§ TASK DETAILS: Pick out each line of the records in which the word "浏览模式" appears.

§ INFORMATION SUPPLIED:
========================================
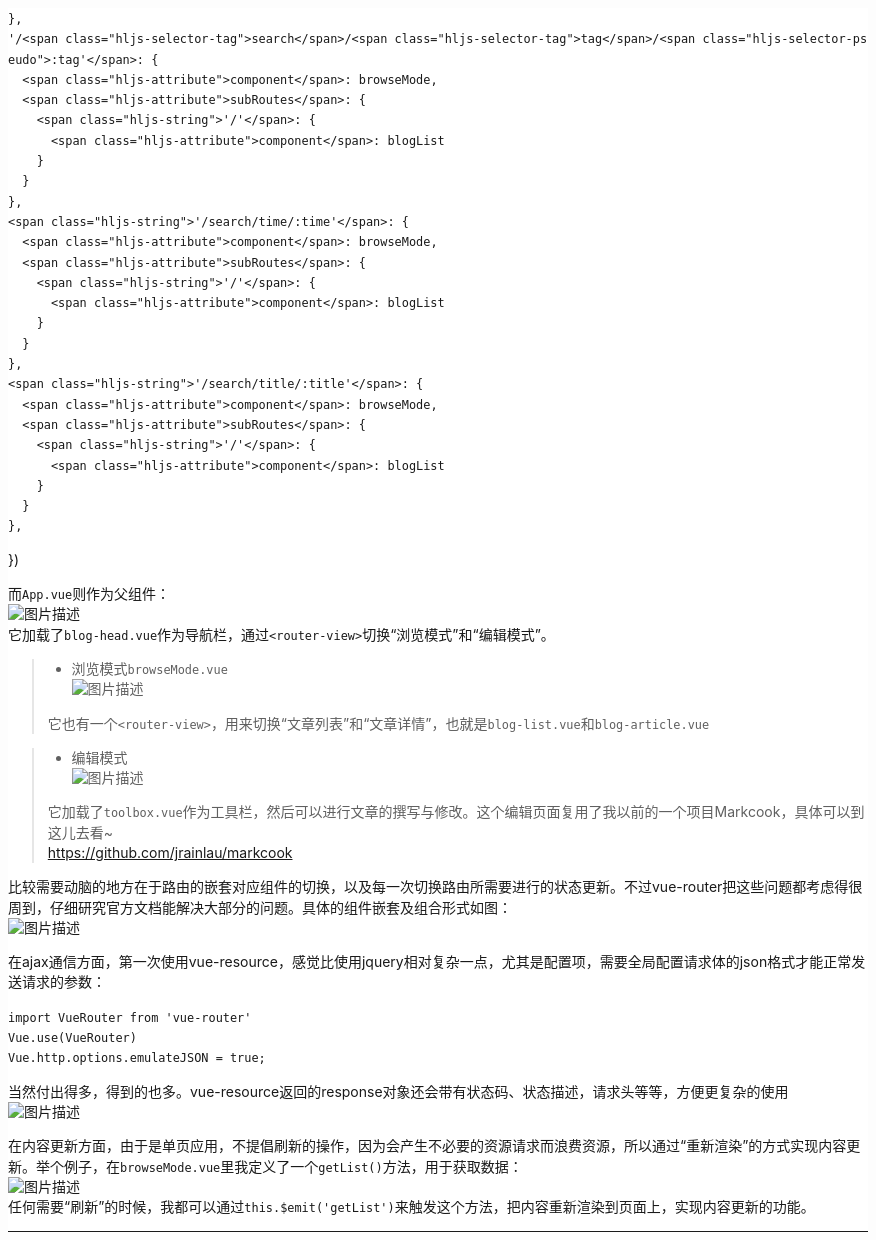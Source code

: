     },
    '/<span class="hljs-selector-tag">search</span>/<span class="hljs-selector-tag">tag</span>/<span class="hljs-selector-pseudo">:tag'</span>: {
      <span class="hljs-attribute">component</span>: browseMode,
      <span class="hljs-attribute">subRoutes</span>: {
        <span class="hljs-string">'/'</span>: {
          <span class="hljs-attribute">component</span>: blogList
        }
      }
    },
    <span class="hljs-string">'/search/time/:time'</span>: {
      <span class="hljs-attribute">component</span>: browseMode,
      <span class="hljs-attribute">subRoutes</span>: {
        <span class="hljs-string">'/'</span>: {
          <span class="hljs-attribute">component</span>: blogList
        }
      }
    },
    <span class="hljs-string">'/search/title/:title'</span>: {
      <span class="hljs-attribute">component</span>: browseMode,
      <span class="hljs-attribute">subRoutes</span>: {
        <span class="hljs-string">'/'</span>: {
          <span class="hljs-attribute">component</span>: blogList
        }
      }
    },
})</code></pre>
<p>而<code>App.vue</code>则作为父组件：<br><span class="img-wrap"><img data-src="/img/bVtCz9" src="https://static.alili.tech/img/bVtCz9" alt="图片描述" title="图片描述" style="cursor: pointer;"></span><br>它加载了<code>blog-head.vue</code>作为导航栏，通过<code>&lt;router-view&gt;</code>切换“浏览模式”和“编辑模式”。</p>
<blockquote>
<ul><li><p>浏览模式<code>browseMode.vue</code><br><span class="img-wrap"><img data-src="/img/bVtCAz" src="https://static.alili.tech/img/bVtCAz" alt="图片描述" title="图片描述" style="cursor: pointer;"></span></p></li></ul>
<p>它也有一个<code>&lt;router-view&gt;</code>，用来切换“文章列表”和“文章详情”，也就是<code>blog-list.vue</code>和<code>blog-article.vue</code></p>
</blockquote>
<blockquote>
<ul><li><p>编辑模式<br><span class="img-wrap"><img data-src="/img/bVtCAV" src="https://static.alili.tech/img/bVtCAV" alt="图片描述" title="图片描述" style="cursor: pointer;"></span></p></li></ul>
<p>它加载了<code>toolbox.vue</code>作为工具栏，然后可以进行文章的撰写与修改。这个编辑页面复用了我以前的一个项目Markcook，具体可以到这儿去看~<br><a href="https://github.com/jrainlau/markcook" rel="nofollow noreferrer" target="_blank">https://github.com/jrainlau/markcook</a></p>
</blockquote>
<p>比较需要动脑的地方在于路由的嵌套对应组件的切换，以及每一次切换路由所需要进行的状态更新。不过vue-router把这些问题都考虑得很周到，仔细研究官方文档能解决大部分的问题。具体的组件嵌套及组合形式如图：<br><span class="img-wrap"><img data-src="/img/bVtIbG" src="https://static.alili.tech/img/bVtIbG" alt="图片描述" title="图片描述" style="cursor: pointer;"></span></p>
<p>在ajax通信方面，第一次使用vue-resource，感觉比使用jquery相对复杂一点，尤其是配置项，需要全局配置请求体的json格式才能正常发送请求的参数：</p>
<div class="widget-codetool" style="display:none;">
      <div class="widget-codetool--inner">
      <span class="selectCode code-tool" data-toggle="tooltip" data-placement="top" title="" data-original-title="全选"></span>
      <span type="button" class="copyCode code-tool" data-toggle="tooltip" data-placement="top" data-clipboard-text="import VueRouter from 'vue-router'
Vue.use(VueRouter)
Vue.http.options.emulateJSON = true;" title="" data-original-title="复制"></span>
      <span type="button" class="saveToNote code-tool" data-toggle="tooltip" data-placement="top" title="" data-original-title="放进笔记"></span>
      </div>
      </div><pre class="hljs gradle"><code><span class="hljs-keyword">import</span> VueRouter <span class="hljs-keyword">from</span> <span class="hljs-string">'vue-router'</span>
Vue.use(VueRouter)
Vue.http.<span class="hljs-keyword">options</span>.emulateJSON = <span class="hljs-keyword">true</span>;</code></pre>
<p>当然付出得多，得到的也多。vue-resource返回的response对象还会带有状态码、状态描述，请求头等等，方便更复杂的使用<br><span class="img-wrap"><img data-src="/img/bVtCCp" src="https://static.alili.tech/img/bVtCCp" alt="图片描述" title="图片描述" style="cursor: pointer;"></span></p>
<p>在内容更新方面，由于是单页应用，不提倡刷新的操作，因为会产生不必要的资源请求而浪费资源，所以通过“重新渲染”的方式实现内容更新。举个例子，在<code>browseMode.vue</code>里我定义了一个<code>getList()</code>方法，用于获取数据：<br><span class="img-wrap"><img data-src="/img/bVtCCE" src="https://static.alili.tech/img/bVtCCE" alt="图片描述" title="图片描述" style="cursor: pointer;"></span><br>任何需要“刷新”的时候，我都可以通过<code>this.$emit('getList')</code>来触发这个方法，把内容重新渲染到页面上，实现内容更新的功能。</p>
<hr>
========================================
§ FINISHED EXERCISE:
<p>而<code>App.vue</code>则作为父组件：<br><span class="img-wrap"><img data-src="/img/bVtCz9" src="https://static.alili.tech/img/bVtCz9" alt="图片描述" title="图片描述" style="cursor: pointer;"></span><br>它加载了<code>blog-head.vue</code>作为导航栏，通过<code>&lt;router-view&gt;</code>切换“浏览模式”和“编辑模式”。</p>
<ul><li><p>浏览模式<code>browseMode.vue</code><br><span class="img-wrap"><img data-src="/img/bVtCAz" src="https://static.alili.tech/img/bVtCAz" alt="图片描述" title="图片描述" style="cursor: pointer;"></span></p></li></ul>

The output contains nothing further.